(The records begins)
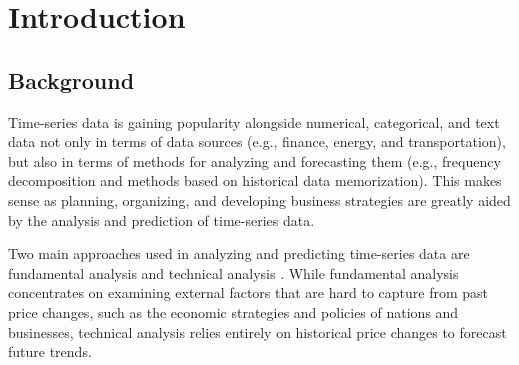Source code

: 
\chapter{Introduction}
\label{chap:intro}

\section{Background}


Time-series data is gaining popularity alongside numerical, categorical, and text data not only in terms of data sources (e.g., finance, energy, and transportation), but also in terms of methods for analyzing and forecasting them (e.g., frequency decomposition and methods based on historical data memorization). This makes sense as planning, organizing, and developing business strategies are greatly aided by the analysis and prediction of time-series data.


Two main approaches used in analyzing and predicting time-series data are fundamental analysis and technical analysis \cite{ayitey2023forex}. While fundamental analysis concentrates on examining external factors that are hard to capture from past price changes, such as the economic strategies and policies of nations and businesses, technical analysis relies entirely on historical price changes to forecast future trends.

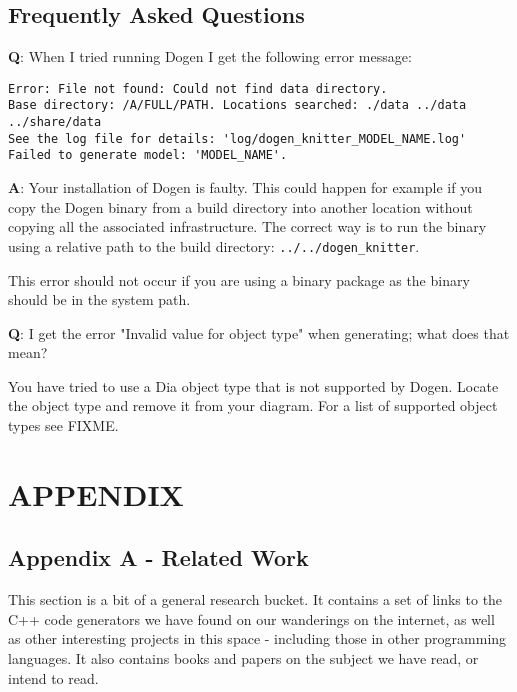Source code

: \documentclass[11pt]{article}
\begin{document}
\subsection{Frequently Asked Questions}
\label{sec-3-5}

\textbf{Q}: When I tried running Dogen I get the following error message:

\begin{verbatim}
Error: File not found: Could not find data directory.
Base directory: /A/FULL/PATH. Locations searched: ./data ../data ../share/data
See the log file for details: 'log/dogen_knitter_MODEL_NAME.log'
Failed to generate model: 'MODEL_NAME'.
\end{verbatim}

\textbf{A}: Your installation of Dogen is faulty. This could happen for
example if you copy the Dogen binary from a build directory into
another location without copying all the associated
infrastructure. The correct way is to run the binary using a relative
path to the build directory: \texttt{../../dogen\_knitter}.

This error should not occur if you are using a binary package as the
binary should be in the system path.

\textbf{Q}: I get the error "Invalid value for object type" when generating;
 what does that mean?

You have tried to use a Dia object type that is not supported by
Dogen. Locate the object type and remove it from your diagram. For a
list of supported object types see FIXME.

\section{APPENDIX}
\label{sec-4}

\subsection{Appendix A - Related Work}
\label{sec-4-1}

This section is a bit of a general research bucket. It contains a set
of links to the C++ code generators we have found on our wanderings on
the internet, as well as other interesting projects in this space -
including those in other programming languages. It also contains books
and papers on the subject we have read, or intend to read.
\end{document}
(The records ends)
▶ _Activity_
The expected result is the data above in exact form, free of pictures.

▶ _Solution to this exercise_
Source code

: 
\chapter{Introduction}
\label{chap:intro}

\section{Background}


Time-series data is gaining popularity alongside numerical, categorical, and text data not only in terms of data sources (e.g., finance, energy, and transportation), but also in terms of methods for analyzing and forecasting them (e.g., frequency decomposition and methods based on historical data memorization). This makes sense as planning, organizing, and developing business strategies are greatly aided by the analysis and prediction of time-series data.


Two main approaches used in analyzing and predicting time-series data are fundamental analysis and technical analysis \cite{ayitey2023forex}. While fundamental analysis concentrates on examining external factors that are hard to capture from past price changes, such as the economic strategies and policies of nations and businesses, technical analysis relies entirely on historical price changes to forecast future trends.

Source code

: \documentclass[11pt]{article}
\begin{document}
\subsection{Frequently Asked Questions}
\label{sec-3-5}

\textbf{Q}: When I tried running Dogen I get the following error message:

\begin{verbatim}
Error: File not found: Could not find data directory.
Base directory: /A/FULL/PATH. Locations searched: ./data ../data ../share/data
See the log file for details: 'log/dogen_knitter_MODEL_NAME.log'
Failed to generate model: 'MODEL_NAME'.
\end{verbatim}

\textbf{A}: Your installation of Dogen is faulty. This could happen for
example if you copy the Dogen binary from a build directory into
another location without copying all the associated
infrastructure. The correct way is to run the binary using a relative
path to the build directory: \texttt{../../dogen\_knitter}.

This error should not occur if you are using a binary package as the
binary should be in the system path.

\textbf{Q}: I get the error "Invalid value for object type" when generating;
 what does that mean?

You have tried to use a Dia object type that is not supported by
Dogen. Locate the object type and remove it from your diagram. For a
list of supported object types see FIXME.

\section{APPENDIX}
\label{sec-4}

\subsection{Appendix A - Related Work}
\label{sec-4-1}

This section is a bit of a general research bucket. It contains a set
of links to the C++ code generators we have found on our wanderings on
the internet, as well as other interesting projects in this space -
including those in other programming languages. It also contains books
and papers on the subject we have read, or intend to read.
\end{document}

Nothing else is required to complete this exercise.